Below is a block of records. Copy every line in it that contains the word "rumah".

== Listed records

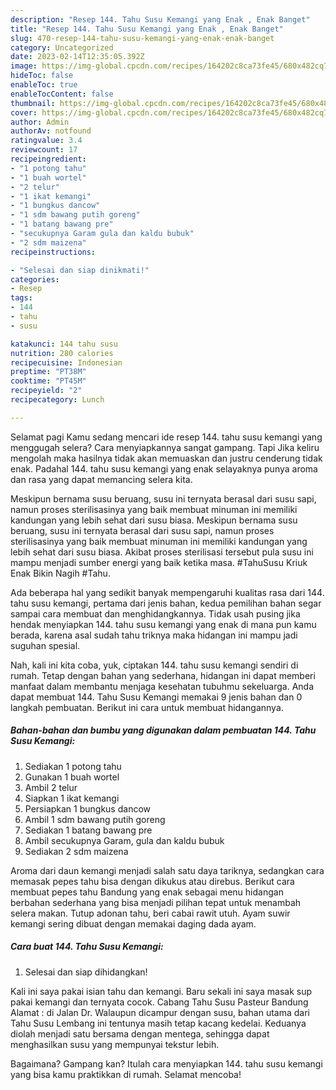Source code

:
 ```yaml
---
description: "Resep 144. Tahu Susu Kemangi yang Enak , Enak Banget"
title: "Resep 144. Tahu Susu Kemangi yang Enak , Enak Banget"
slug: 470-resep-144-tahu-susu-kemangi-yang-enak-enak-banget
category: Uncategorized
date: 2023-02-14T12:35:05.392Z
image: https://img-global.cpcdn.com/recipes/164202c8ca73fe45/680x482cq70/144-tahu-susu-kemangi-foto-resep-utama.jpg
hideToc: false
enableToc: true
enableTocContent: false
thumbnail: https://img-global.cpcdn.com/recipes/164202c8ca73fe45/680x482cq70/144-tahu-susu-kemangi-foto-resep-utama.jpg
cover: https://img-global.cpcdn.com/recipes/164202c8ca73fe45/680x482cq70/144-tahu-susu-kemangi-foto-resep-utama.jpg
author: Admin
authorAv: notfound
ratingvalue: 3.4
reviewcount: 17
recipeingredient:
- "1 potong tahu"
- "1 buah wortel"
- "2 telur"
- "1 ikat kemangi"
- "1 bungkus dancow"
- "1 sdm bawang putih goreng"
- "1 batang bawang pre"
- "secukupnya Garam gula dan kaldu bubuk"
- "2 sdm maizena"
recipeinstructions:

- "Selesai dan siap dinikmati!"
categories:
- Resep
tags:
- 144
- tahu
- susu

katakunci: 144 tahu susu 
nutrition: 280 calories
recipecuisine: Indonesian
preptime: "PT38M"
cooktime: "PT45M"
recipeyield: "2"
recipecategory: Lunch

---
```



Selamat pagi Kamu sedang mencari ide resep 144. tahu susu kemangi yang menggugah selera? Cara menyiapkannya sangat gampang. Tapi Jika keliru mengolah maka hasilnya tidak akan memuaskan dan justru cenderung tidak enak. Padahal 144. tahu susu kemangi yang enak selayaknya punya aroma dan rasa yang dapat memancing selera kita.


Meskipun bernama susu beruang, susu ini ternyata berasal dari susu sapi, namun proses sterilisasinya yang baik membuat minuman ini memiliki kandungan yang lebih sehat dari susu biasa. Meskipun bernama susu beruang, susu ini ternyata berasal dari susu sapi, namun proses sterilisasinya yang baik membuat minuman ini memiliki kandungan yang lebih sehat dari susu biasa. Akibat proses sterilisasi tersebut pula susu ini mampu menjadi sumber energi yang baik ketika masa. #TahuSusu Kriuk Enak Bikin Nagih #Tahu.

Ada beberapa hal yang sedikit banyak mempengaruhi kualitas rasa dari 144. tahu susu kemangi, pertama dari jenis bahan, kedua pemilihan bahan segar sampai cara membuat dan menghidangkannya. Tidak usah pusing jika hendak menyiapkan 144. tahu susu kemangi yang enak di mana pun kamu berada, karena asal sudah tahu triknya maka hidangan ini mampu jadi suguhan spesial.


Nah, kali ini kita coba, yuk, ciptakan 144. tahu susu kemangi sendiri di rumah. Tetap dengan bahan yang sederhana, hidangan ini dapat memberi manfaat dalam membantu menjaga kesehatan tubuhmu sekeluarga. Anda dapat membuat 144. Tahu Susu Kemangi memakai 9 jenis bahan dan 0 langkah pembuatan. Berikut ini cara untuk membuat hidangannya.

<!--inarticleads1-->

##### Bahan-bahan dan bumbu yang digunakan dalam pembuatan 144. Tahu Susu Kemangi:

1. Sediakan 1 potong tahu
1. Gunakan 1 buah wortel
1. Ambil 2 telur
1. Siapkan 1 ikat kemangi
1. Persiapkan 1 bungkus dancow
1. Ambil 1 sdm bawang putih goreng
1. Sediakan 1 batang bawang pre
1. Ambil secukupnya Garam, gula dan kaldu bubuk
1. Sediakan 2 sdm maizena


Aroma dari daun kemangi menjadi salah satu daya tariknya, sedangkan cara memasak pepes tahu bisa dengan dikukus atau direbus. Berikut cara membuat pepes tahu Bandung yang enak sebagai menu hidangan berbahan sederhana yang bisa menjadi pilihan tepat untuk menambah selera makan. Tutup adonan tahu, beri cabai rawit utuh. Ayam suwir kemangi sering dibuat dengan memakai daging dada ayam. 

<!--inarticleads2-->

##### Cara buat 144. Tahu Susu Kemangi:


1. Selesai dan siap dihidangkan!

Kali ini saya pakai isian tahu dan kemangi. Baru sekali ini saya masak sup pakai kemangi dan ternyata cocok. Cabang Tahu Susu Pasteur Bandung Alamat : di Jalan Dr. Walaupun dicampur dengan susu, bahan utama dari Tahu Susu Lembang ini tentunya masih tetap kacang kedelai. Keduanya diolah menjadi satu bersama dengan mentega, sehingga dapat menghasilkan susu yang mempunyai tekstur lebih. 

Bagaimana? Gampang kan? Itulah cara menyiapkan 144. tahu susu kemangi yang bisa kamu praktikkan di rumah. Selamat mencoba!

====

- Response to this task
Nah, kali ini kita coba, yuk, ciptakan 144. tahu susu kemangi sendiri di rumah. Tetap dengan bahan yang sederhana, hidangan ini dapat memberi manfaat dalam membantu menjaga kesehatan tubuhmu sekeluarga. Anda dapat membuat 144. Tahu Susu Kemangi memakai 9 jenis bahan dan 0 langkah pembuatan. Berikut ini cara untuk membuat hidangannya.
Bagaimana? Gampang kan? Itulah cara menyiapkan 144. tahu susu kemangi yang bisa kamu praktikkan di rumah. Selamat mencoba!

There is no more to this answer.